### What is expected
Every line from the one that contains "Heureusement que Harry" to the end of the records must be restated word for word. No other line belongs in the answer.
*** Opening of Available data ***
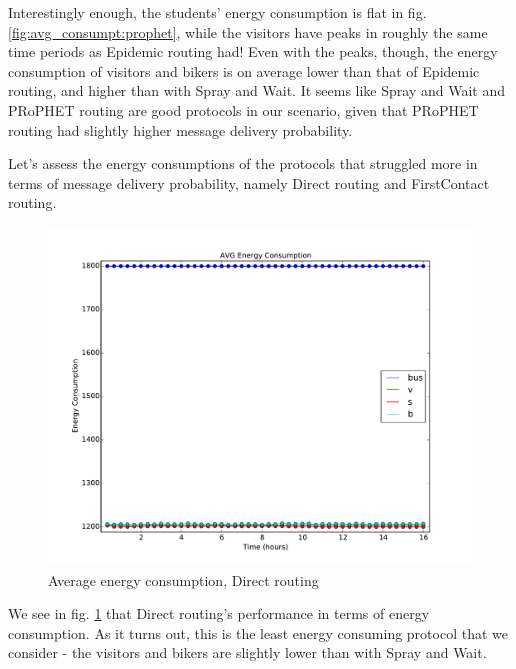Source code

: \documentclass[conference]{IEEEtran}
\begin{document}
Interestingly enough, the students' energy consumption is flat in fig. \ref{fig:avg_consumpt:prophet}, while the visitors have peaks in roughly the same time periods as Epidemic routing had! Even with the peaks, though, the energy consumption of visitors and bikers is on average lower than that of Epidemic routing, and higher than with Spray and Wait. It seems like Spray and Wait and PRoPHET routing are good protocols in our scenario, given that PRoPHET routing had slightly higher message delivery probability.

Let's assess the energy consumptions of the protocols that struggled more in terms of message delivery probability, namely Direct routing and FirstContact routing.

\begin{figure}
  \includegraphics[scale=0.25, center]{../one_1.5.1-RC2/plots/Direct_AVG_ENERGY_CONSUMPTION.pdf}
  \caption{Average energy consumption, Direct routing}
  \label{fig:avg_consumpt:direct}
\end{figure}

We see in fig. \ref{fig:avg_consumpt:direct} that Direct routing's performance in terms of energy consumption. As it turns out, this is the least energy consuming protocol that we consider - the visitors and bikers are slightly lower than with Spray and Wait.
\end{document}
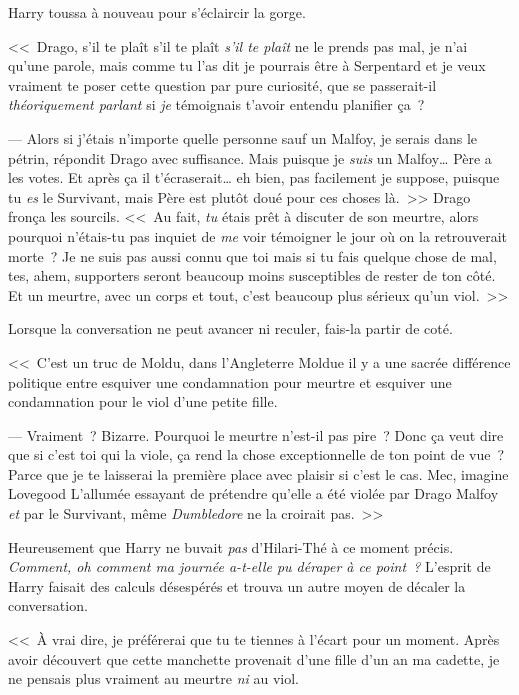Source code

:Harry toussa à nouveau pour s'éclaircir la gorge.

<<~Drago, s'il te plaît s'il te plaît \emph{s'il te plaît} ne le prends pas mal, je n'ai qu'une parole, mais comme tu l'as dit je pourrais être à Serpentard et je veux vraiment te poser cette question par pure curiosité, que se passerait-il \emph{théoriquement parlant} si \emph{je} témoignais t'avoir entendu planifier ça~?

--- Alors si j'étais n'importe quelle personne sauf un Malfoy, je serais dans le pétrin, répondit Drago avec suffisance. Mais puisque je \emph{suis} un Malfoy… Père a les votes. Et après ça il t'écraserait… eh bien, pas facilement je suppose, puisque tu \emph{es} le Survivant, mais Père est plutôt doué pour ces choses là.~>> Drago fronça les sourcils. <<~Au fait, \emph{tu} étais prêt à discuter de son meurtre, alors pourquoi n'étais-tu pas inquiet de \emph{me} voir témoigner le jour où on la retrouverait morte~? Je ne suis pas aussi connu que toi mais si tu fais quelque chose de mal, tes, ahem, supporters seront beaucoup moins susceptibles de rester de ton côté. Et un meurtre, avec un corps et tout, c'est beaucoup plus sérieux qu'un viol.~>>

Lorsque la conversation ne peut avancer ni reculer, fais-la partir de coté.

<<~C'est un truc de Moldu, dans l'Angleterre Moldue il y a une sacrée différence politique entre esquiver une condamnation pour meurtre et esquiver une condamnation pour le viol d'une petite fille.

--- Vraiment~? Bizarre. Pourquoi le meurtre n'est-il pas pire~? Donc ça veut dire que si c'est toi qui la viole, ça rend la chose exceptionnelle de ton point de vue~? Parce que je te laisserai la première place avec plaisir si c'est le cas. Mec, imagine Lovegood L'allumée essayant de prétendre qu'elle a été violée par Drago Malfoy \emph{et} par le Survivant, même \emph{Dumbledore} ne la croirait pas.~>>

Heureusement que Harry ne buvait \emph{pas} d'Hilari-Thé à ce moment précis. \emph{Comment, oh comment ma journée a-t-elle pu déraper à ce point~?} L'esprit de Harry faisait des calculs désespérés et trouva un autre moyen de décaler la conversation.

<<~À vrai dire, je préférerai que tu te tiennes à l'écart pour un moment. Après avoir découvert que cette manchette provenait d'une fille d'un an ma cadette, je ne pensais plus vraiment au meurtre \emph{ni} au viol.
*** Close of Available data ***
### Output
Heureusement que Harry ne buvait \emph{pas} d'Hilari-Thé à ce moment précis. \emph{Comment, oh comment ma journée a-t-elle pu déraper à ce point~?} L'esprit de Harry faisait des calculs désespérés et trouva un autre moyen de décaler la conversation.

<<~À vrai dire, je préférerai que tu te tiennes à l'écart pour un moment. Après avoir découvert que cette manchette provenait d'une fille d'un an ma cadette, je ne pensais plus vraiment au meurtre \emph{ni} au viol.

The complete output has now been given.